**YOUR INSTRUCTIONS**
Return, from the lines below, each one that includes the word "detector".

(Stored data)
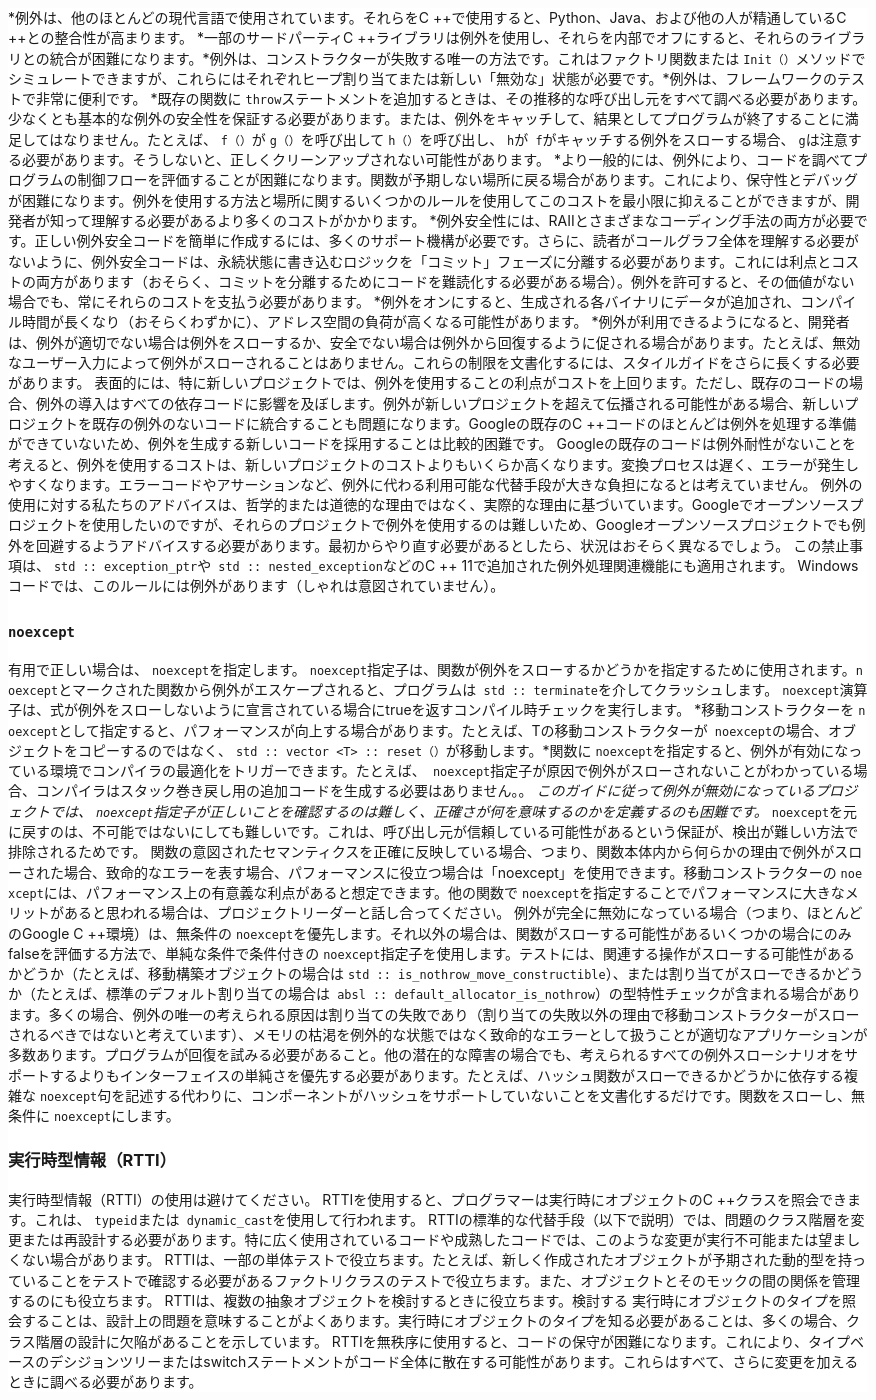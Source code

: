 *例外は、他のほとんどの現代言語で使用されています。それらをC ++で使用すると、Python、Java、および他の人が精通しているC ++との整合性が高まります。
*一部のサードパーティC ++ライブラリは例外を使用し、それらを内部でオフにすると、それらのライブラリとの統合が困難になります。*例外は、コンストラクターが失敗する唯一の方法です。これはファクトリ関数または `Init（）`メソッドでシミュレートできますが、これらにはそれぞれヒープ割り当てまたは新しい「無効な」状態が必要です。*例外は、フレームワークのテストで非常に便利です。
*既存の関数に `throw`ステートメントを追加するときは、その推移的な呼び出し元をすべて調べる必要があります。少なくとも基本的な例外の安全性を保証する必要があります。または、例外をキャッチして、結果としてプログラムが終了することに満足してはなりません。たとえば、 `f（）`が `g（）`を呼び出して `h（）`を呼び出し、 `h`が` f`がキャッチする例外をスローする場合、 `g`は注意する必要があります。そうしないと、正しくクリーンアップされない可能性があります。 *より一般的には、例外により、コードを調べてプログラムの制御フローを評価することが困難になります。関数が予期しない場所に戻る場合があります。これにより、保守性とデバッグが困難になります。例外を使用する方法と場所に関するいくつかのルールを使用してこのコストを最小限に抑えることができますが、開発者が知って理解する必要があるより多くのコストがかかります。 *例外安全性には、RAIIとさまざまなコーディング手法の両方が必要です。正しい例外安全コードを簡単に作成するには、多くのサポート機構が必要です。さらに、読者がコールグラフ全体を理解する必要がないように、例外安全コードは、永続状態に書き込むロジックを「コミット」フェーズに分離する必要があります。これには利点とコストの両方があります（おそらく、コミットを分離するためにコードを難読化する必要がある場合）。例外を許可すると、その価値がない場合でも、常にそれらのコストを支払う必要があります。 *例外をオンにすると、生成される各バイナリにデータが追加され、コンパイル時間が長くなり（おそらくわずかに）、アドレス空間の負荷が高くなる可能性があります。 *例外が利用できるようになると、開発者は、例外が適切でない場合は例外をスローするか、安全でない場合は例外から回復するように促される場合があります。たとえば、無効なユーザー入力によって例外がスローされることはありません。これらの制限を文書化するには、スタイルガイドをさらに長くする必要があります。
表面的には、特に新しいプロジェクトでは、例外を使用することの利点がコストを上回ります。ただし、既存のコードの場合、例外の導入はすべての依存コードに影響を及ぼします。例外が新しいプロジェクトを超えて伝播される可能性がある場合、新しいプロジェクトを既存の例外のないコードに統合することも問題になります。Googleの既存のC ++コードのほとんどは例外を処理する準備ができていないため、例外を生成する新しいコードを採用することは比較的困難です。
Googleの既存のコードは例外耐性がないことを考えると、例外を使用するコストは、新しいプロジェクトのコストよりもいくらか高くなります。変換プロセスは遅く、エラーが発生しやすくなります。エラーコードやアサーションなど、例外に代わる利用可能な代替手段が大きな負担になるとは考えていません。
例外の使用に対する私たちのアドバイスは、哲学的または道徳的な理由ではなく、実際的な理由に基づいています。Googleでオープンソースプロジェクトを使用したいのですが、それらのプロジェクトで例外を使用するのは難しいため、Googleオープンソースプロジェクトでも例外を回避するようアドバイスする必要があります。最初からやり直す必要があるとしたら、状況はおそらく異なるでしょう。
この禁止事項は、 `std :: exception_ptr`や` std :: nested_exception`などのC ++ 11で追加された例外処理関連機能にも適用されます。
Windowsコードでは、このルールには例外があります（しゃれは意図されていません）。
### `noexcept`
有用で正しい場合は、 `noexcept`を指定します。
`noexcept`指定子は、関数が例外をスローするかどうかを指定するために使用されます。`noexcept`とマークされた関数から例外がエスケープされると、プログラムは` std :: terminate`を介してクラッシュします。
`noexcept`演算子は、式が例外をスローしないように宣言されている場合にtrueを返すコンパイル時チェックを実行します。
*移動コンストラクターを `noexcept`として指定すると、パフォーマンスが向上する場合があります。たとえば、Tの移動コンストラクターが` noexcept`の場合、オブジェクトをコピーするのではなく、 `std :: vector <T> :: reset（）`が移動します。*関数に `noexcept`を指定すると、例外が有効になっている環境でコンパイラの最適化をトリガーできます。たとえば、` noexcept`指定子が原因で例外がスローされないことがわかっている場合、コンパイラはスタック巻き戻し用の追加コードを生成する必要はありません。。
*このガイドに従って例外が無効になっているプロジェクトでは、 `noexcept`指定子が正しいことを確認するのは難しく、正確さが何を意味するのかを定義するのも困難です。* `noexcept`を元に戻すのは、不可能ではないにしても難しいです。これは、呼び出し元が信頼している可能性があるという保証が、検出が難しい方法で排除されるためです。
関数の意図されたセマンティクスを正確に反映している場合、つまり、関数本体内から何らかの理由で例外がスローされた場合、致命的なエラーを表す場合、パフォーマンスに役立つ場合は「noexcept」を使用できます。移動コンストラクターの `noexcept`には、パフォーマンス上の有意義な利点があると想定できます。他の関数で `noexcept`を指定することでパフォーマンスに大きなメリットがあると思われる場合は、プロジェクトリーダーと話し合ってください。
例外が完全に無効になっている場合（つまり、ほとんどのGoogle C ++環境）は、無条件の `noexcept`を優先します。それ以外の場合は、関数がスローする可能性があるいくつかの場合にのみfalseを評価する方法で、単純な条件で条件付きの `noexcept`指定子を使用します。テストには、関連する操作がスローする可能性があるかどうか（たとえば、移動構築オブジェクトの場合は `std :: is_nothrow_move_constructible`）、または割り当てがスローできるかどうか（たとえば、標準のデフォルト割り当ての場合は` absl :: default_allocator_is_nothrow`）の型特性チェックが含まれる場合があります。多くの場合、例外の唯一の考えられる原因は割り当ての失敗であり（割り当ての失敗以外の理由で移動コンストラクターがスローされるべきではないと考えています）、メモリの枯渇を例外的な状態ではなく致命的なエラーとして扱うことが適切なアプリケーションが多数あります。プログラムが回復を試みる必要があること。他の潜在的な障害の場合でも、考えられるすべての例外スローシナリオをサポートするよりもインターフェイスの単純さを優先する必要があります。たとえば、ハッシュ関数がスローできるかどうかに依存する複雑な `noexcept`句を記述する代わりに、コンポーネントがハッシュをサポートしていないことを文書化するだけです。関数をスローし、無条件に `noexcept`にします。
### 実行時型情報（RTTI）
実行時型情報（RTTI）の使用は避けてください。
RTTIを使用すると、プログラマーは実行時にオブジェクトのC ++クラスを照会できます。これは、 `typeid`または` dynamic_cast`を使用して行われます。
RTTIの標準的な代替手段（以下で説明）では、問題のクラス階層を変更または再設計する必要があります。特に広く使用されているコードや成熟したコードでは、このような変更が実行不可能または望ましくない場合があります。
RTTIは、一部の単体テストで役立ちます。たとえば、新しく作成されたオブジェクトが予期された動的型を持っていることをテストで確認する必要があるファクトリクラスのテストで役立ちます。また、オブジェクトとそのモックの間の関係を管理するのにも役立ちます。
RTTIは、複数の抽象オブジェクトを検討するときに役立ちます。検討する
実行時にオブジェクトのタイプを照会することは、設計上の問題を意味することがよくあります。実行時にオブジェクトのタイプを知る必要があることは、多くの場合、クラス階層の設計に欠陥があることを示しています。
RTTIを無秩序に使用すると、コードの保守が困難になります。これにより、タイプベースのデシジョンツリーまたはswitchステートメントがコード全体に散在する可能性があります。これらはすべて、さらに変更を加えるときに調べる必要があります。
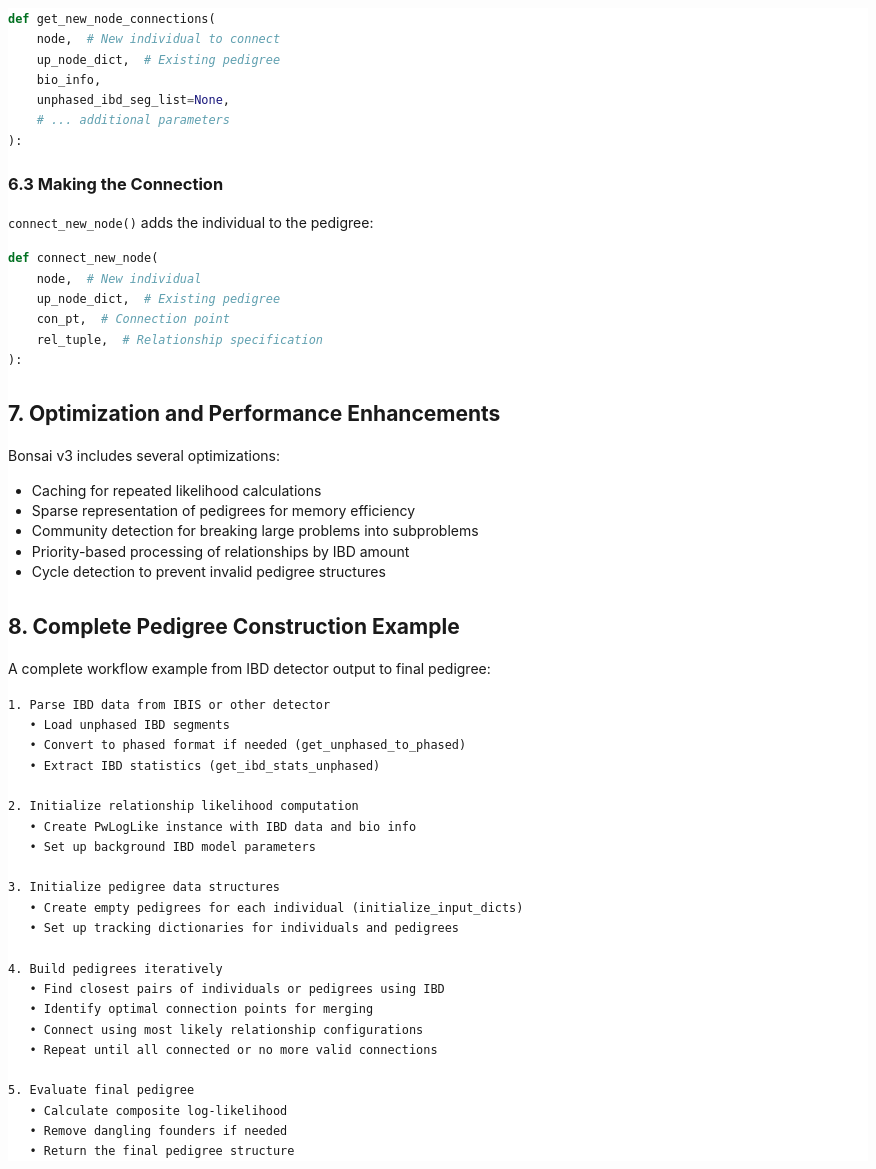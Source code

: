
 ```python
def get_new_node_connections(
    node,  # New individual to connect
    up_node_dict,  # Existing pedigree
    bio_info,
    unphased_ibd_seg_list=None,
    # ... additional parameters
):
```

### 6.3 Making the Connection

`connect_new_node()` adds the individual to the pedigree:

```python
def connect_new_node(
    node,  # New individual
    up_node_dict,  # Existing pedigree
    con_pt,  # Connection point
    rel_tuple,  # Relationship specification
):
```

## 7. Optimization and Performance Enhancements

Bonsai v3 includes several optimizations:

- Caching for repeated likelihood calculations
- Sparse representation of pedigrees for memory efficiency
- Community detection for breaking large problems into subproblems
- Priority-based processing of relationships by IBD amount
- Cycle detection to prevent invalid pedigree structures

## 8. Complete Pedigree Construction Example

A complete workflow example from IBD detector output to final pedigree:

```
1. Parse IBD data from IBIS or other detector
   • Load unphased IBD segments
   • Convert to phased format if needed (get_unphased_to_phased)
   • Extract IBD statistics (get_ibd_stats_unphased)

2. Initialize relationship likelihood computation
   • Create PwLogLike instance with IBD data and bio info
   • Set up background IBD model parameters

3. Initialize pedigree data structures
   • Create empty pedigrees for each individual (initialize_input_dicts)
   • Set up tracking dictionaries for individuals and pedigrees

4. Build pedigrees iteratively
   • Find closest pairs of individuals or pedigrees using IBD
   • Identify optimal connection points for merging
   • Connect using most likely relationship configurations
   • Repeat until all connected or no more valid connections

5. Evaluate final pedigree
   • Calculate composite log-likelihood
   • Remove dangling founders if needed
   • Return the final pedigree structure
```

**RESPONSE TO THIS EXERCISE**
A complete workflow example from IBD detector output to final pedigree:
1. Parse IBD data from IBIS or other detector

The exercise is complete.